• **DATA EXTRACT**:
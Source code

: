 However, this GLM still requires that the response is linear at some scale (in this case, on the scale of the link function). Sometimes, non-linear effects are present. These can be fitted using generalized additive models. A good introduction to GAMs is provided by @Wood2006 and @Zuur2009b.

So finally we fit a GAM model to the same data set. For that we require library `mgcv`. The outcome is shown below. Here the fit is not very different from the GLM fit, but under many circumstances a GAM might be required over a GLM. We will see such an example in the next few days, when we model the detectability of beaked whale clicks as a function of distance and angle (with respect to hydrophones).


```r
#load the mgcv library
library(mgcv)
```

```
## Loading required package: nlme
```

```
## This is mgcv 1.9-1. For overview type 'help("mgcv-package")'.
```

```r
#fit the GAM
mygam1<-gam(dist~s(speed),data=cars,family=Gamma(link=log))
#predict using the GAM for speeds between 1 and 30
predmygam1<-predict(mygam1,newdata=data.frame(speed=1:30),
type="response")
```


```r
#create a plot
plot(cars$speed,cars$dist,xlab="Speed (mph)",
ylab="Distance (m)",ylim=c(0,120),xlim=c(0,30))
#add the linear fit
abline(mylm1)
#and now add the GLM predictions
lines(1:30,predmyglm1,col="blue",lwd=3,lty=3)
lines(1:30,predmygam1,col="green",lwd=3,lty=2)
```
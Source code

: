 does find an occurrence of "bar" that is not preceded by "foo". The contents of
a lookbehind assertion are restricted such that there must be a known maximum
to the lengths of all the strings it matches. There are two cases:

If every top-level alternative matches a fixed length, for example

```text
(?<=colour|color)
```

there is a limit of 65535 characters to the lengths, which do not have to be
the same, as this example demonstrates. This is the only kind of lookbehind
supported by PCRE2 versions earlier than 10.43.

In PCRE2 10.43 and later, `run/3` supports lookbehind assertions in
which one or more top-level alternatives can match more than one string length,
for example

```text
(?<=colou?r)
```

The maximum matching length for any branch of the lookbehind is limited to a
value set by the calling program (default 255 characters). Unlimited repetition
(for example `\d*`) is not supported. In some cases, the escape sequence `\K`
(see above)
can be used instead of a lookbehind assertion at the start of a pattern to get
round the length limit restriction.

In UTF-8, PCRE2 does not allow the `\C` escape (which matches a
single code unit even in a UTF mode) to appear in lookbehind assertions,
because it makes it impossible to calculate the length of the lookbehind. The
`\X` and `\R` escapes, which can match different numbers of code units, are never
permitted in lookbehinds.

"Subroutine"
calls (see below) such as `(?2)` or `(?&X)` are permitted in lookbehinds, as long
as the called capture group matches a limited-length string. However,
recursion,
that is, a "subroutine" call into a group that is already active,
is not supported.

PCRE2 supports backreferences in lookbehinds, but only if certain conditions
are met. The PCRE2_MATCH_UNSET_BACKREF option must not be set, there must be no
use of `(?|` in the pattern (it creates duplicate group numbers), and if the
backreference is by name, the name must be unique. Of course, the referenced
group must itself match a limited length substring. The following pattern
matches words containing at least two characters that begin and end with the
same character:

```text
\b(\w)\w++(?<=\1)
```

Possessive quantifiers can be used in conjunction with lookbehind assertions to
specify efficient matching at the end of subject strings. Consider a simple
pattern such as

• **EXERCISE DESCRIPTION**: Transcribe all of the material exactly as it was written.

• **REPLY**:
Source code

: However, this GLM still requires that the response is linear at some scale (in this case, on the scale of the link function). Sometimes, non-linear effects are present. These can be fitted using generalized additive models. A good introduction to GAMs is provided by @Wood2006 and @Zuur2009b.

So finally we fit a GAM model to the same data set. For that we require library `mgcv`. The outcome is shown below. Here the fit is not very different from the GLM fit, but under many circumstances a GAM might be required over a GLM. We will see such an example in the next few days, when we model the detectability of beaked whale clicks as a function of distance and angle (with respect to hydrophones).


```r
#load the mgcv library
library(mgcv)
```

```
## Loading required package: nlme
```

```
## This is mgcv 1.9-1. For overview type 'help("mgcv-package")'.
```

```r
#fit the GAM
mygam1<-gam(dist~s(speed),data=cars,family=Gamma(link=log))
#predict using the GAM for speeds between 1 and 30
predmygam1<-predict(mygam1,newdata=data.frame(speed=1:30),
type="response")
```


```r
#create a plot
plot(cars$speed,cars$dist,xlab="Speed (mph)",
ylab="Distance (m)",ylim=c(0,120),xlim=c(0,30))
#add the linear fit
abline(mylm1)
#and now add the GLM predictions
lines(1:30,predmyglm1,col="blue",lwd=3,lty=3)
lines(1:30,predmygam1,col="green",lwd=3,lty=2)
```
Source code

: does find an occurrence of "bar" that is not preceded by "foo". The contents of
a lookbehind assertion are restricted such that there must be a known maximum
to the lengths of all the strings it matches. There are two cases:

If every top-level alternative matches a fixed length, for example

```text
(?<=colour|color)
```

there is a limit of 65535 characters to the lengths, which do not have to be
the same, as this example demonstrates. This is the only kind of lookbehind
supported by PCRE2 versions earlier than 10.43.

In PCRE2 10.43 and later, `run/3` supports lookbehind assertions in
which one or more top-level alternatives can match more than one string length,
for example

```text
(?<=colou?r)
```

The maximum matching length for any branch of the lookbehind is limited to a
value set by the calling program (default 255 characters). Unlimited repetition
(for example `\d*`) is not supported. In some cases, the escape sequence `\K`
(see above)
can be used instead of a lookbehind assertion at the start of a pattern to get
round the length limit restriction.

In UTF-8, PCRE2 does not allow the `\C` escape (which matches a
single code unit even in a UTF mode) to appear in lookbehind assertions,
because it makes it impossible to calculate the length of the lookbehind. The
`\X` and `\R` escapes, which can match different numbers of code units, are never
permitted in lookbehinds.

"Subroutine"
calls (see below) such as `(?2)` or `(?&X)` are permitted in lookbehinds, as long
as the called capture group matches a limited-length string. However,
recursion,
that is, a "subroutine" call into a group that is already active,
is not supported.

PCRE2 supports backreferences in lookbehinds, but only if certain conditions
are met. The PCRE2_MATCH_UNSET_BACKREF option must not be set, there must be no
use of `(?|` in the pattern (it creates duplicate group numbers), and if the
backreference is by name, the name must be unique. Of course, the referenced
group must itself match a limited length substring. The following pattern
matches words containing at least two characters that begin and end with the
same character:

```text
\b(\w)\w++(?<=\1)
```

Possessive quantifiers can be used in conjunction with lookbehind assertions to
specify efficient matching at the end of subject strings. Consider a simple
pattern such as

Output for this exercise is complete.